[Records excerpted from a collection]
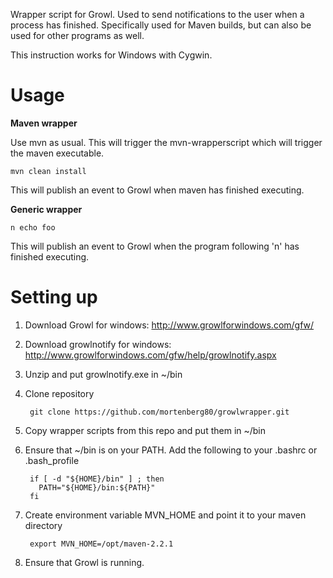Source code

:Wrapper script for Growl. Used to send notifications to the user when a process has finished. Specifically used for Maven builds, but can also be used for other programs as well.

This instruction works for Windows with Cygwin.


Usage
=====

**Maven wrapper**

Use mvn as usual. This will trigger the mvn-wrapperscript which will trigger the maven executable.

    mvn clean install

This will publish an event to Growl when maven has finished executing.

**Generic wrapper**
        
    n echo foo

This will publish an event to Growl when the program following 'n' has finished executing.

Setting up
==========


1. Download Growl for windows: http://www.growlforwindows.com/gfw/
1. Download growlnotify for windows: http://www.growlforwindows.com/gfw/help/growlnotify.aspx
1. Unzip and put growlnotify.exe in ~/bin
1. Clone repository

        git clone https://github.com/mortenberg80/growlwrapper.git

1. Copy wrapper scripts from this repo and put them in ~/bin
1. Ensure that ~/bin is on your PATH. Add the following to your .bashrc or .bash_profile

        if [ -d "${HOME}/bin" ] ; then
          PATH="${HOME}/bin:${PATH}"
        fi

1. Create environment variable MVN\_HOME and point it to your maven directory
        
        export MVN_HOME=/opt/maven-2.2.1
1. Ensure that Growl is running.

• DIRECTIONS: All lines from the one with "1. Clone repository" through the final line above are to be quoted exactly; quote no other line.

• RESULT OF THIS EXERCISE:
1. Clone repository

        git clone https://github.com/mortenberg80/growlwrapper.git

1. Copy wrapper scripts from this repo and put them in ~/bin
1. Ensure that ~/bin is on your PATH. Add the following to your .bashrc or .bash_profile

        if [ -d "${HOME}/bin" ] ; then
          PATH="${HOME}/bin:${PATH}"
        fi

1. Create environment variable MVN\_HOME and point it to your maven directory
        
        export MVN_HOME=/opt/maven-2.2.1
1. Ensure that Growl is running.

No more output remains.